The transition temperature is the temperature at which the electrical resistance of a
superconducting material drops to zero. The safety, ease, rapidity and comfort of magnetic
measurements have made frequent, serial investigations technically feasible and practically
acceptable to patients. Susceptometry permits accurate, direct, reliable, and repeated
measurements of hepatic iron stores. Despite these advantages, the cost (about $1,000,000
per device), instrumental complexity and need for liquid-helium cooling of the low-Tc
susceptometers restricted clinical adoption of the method. Worldwide, only four low-Tc
susceptometers have been used clinically (in New York, Oakland, Hamburg and Turin).

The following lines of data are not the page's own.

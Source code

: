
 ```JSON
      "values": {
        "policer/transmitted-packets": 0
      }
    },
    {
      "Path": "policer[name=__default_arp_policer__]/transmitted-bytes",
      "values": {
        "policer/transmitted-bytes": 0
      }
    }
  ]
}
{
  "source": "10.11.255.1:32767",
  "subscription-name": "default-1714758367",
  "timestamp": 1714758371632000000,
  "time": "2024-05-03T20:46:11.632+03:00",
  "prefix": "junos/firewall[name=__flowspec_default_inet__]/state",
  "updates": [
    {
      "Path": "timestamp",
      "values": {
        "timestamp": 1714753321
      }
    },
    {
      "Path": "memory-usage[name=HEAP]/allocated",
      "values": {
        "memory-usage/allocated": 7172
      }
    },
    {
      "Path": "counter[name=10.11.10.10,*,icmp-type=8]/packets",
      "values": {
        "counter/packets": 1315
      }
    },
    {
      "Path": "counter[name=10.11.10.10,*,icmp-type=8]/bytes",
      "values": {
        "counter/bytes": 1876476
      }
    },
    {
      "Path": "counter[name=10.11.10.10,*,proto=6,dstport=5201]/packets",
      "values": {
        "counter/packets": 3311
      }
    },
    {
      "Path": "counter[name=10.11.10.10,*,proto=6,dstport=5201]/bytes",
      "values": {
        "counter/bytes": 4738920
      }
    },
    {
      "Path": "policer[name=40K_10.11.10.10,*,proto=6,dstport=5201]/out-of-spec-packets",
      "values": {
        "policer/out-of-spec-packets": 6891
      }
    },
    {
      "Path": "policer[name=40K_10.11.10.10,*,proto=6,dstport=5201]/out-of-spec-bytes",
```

Recently, with the support of a Bioengineering Research Partnership Grant (R01 DK057209), we
have made a series of technological breakthroughs and instrumental innovations that have
made possible replacement, redesign and refinement of the elements of the low-Tc
susceptometer, operating at 4°K in liquid helium, with components able to function at 77°K
in liquid nitrogen. This new high-Tc susceptometer, the first medical device utilizing the
phenomenon of high-temperature superconductivity, is an inexpensive instrument that can
easily be used in a hospital environment. These Phase 2 clinical studies are designed to
test the hypothesis that measurements of hepatic iron stores with our new high-Tc
susceptometer are clinically superior to all other available methods and to supply essential
data needed for FDA approval of the medical device. The proposed project has three specific
aims:
1. to calibrate the high-Tc susceptometer with the results of biochemical analysis of
tissue from liver explants from adult and pediatric patients undergoing liver
transplantation and from clinically indicated liver biopsy; and
2. to prospectively validate the high-Tc susceptometer using the results of biochemical
analysis of tissue from liver explants from adult and pediatric patients undergoing
liver transplantation and from clinically indicated liver biopsy; and
3. to prospectively compare measurements of hepatic iron concentration by the high-Tc
susceptometer with (i) estimates derived from liver magnetic resonance imaging (MRI)
relaxation rates (R2, R2*, signal intensity ratios), (ii) with determinations of serum
ferritin, and (iii) with histopathological examination, using biochemical analysis of
liver storage iron concentrations as the reference standard.
FDA approval of an affordable, readily usable instrument for the non-invasive measurement of
hepatic iron stores would lead to major advances in the management of patients with
transfusional iron overload that would find immediate and widespread clinical use both in
the U.S. and worldwide.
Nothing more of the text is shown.